Start of Record extracts

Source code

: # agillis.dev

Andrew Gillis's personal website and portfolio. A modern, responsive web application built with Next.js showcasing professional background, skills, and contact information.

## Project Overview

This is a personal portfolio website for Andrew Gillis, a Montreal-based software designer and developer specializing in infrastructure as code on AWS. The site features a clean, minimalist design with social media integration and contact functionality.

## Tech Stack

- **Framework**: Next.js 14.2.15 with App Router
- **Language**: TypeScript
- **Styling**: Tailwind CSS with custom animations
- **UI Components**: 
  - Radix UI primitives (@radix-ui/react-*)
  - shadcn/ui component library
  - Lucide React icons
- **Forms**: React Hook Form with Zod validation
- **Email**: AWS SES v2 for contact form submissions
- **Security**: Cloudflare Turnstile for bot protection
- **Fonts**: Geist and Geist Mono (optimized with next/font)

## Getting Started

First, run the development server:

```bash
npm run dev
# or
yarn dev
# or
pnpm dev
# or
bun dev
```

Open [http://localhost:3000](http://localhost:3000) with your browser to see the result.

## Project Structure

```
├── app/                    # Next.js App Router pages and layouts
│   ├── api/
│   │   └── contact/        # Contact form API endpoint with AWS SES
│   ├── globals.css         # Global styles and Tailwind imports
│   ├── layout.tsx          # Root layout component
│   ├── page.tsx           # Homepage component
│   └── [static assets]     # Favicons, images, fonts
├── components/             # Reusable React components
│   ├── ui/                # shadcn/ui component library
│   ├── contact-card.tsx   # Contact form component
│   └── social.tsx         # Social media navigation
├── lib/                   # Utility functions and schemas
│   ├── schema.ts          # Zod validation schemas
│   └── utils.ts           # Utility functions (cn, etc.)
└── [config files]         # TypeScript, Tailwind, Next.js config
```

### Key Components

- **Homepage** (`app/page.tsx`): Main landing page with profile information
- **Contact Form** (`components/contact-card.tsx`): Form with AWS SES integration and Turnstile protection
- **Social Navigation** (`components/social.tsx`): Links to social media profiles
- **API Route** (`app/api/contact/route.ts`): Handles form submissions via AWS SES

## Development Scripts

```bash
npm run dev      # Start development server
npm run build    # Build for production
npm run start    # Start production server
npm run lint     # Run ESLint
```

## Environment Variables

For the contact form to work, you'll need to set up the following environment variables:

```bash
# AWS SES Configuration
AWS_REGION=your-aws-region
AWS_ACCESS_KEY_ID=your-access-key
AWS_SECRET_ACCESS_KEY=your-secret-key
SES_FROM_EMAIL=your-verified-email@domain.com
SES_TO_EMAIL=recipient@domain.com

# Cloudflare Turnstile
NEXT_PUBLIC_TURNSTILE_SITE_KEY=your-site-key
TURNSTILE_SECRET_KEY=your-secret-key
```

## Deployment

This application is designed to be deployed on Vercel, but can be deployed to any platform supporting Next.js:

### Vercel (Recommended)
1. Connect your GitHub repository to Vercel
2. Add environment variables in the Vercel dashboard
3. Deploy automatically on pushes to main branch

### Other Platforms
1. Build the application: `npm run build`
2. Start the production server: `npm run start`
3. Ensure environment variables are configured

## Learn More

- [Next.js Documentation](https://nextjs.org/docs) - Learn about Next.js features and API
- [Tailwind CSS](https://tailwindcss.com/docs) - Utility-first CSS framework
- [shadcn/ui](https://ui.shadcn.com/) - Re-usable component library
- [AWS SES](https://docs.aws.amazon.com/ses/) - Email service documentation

End of Record extracts

**Your assignment:**
Wherever the string "validation" occurs in the entries, copy that whole line.

**Answer space:**
- **Forms**: React Hook Form with Zod validation
│   ├── schema.ts          # Zod validation schemas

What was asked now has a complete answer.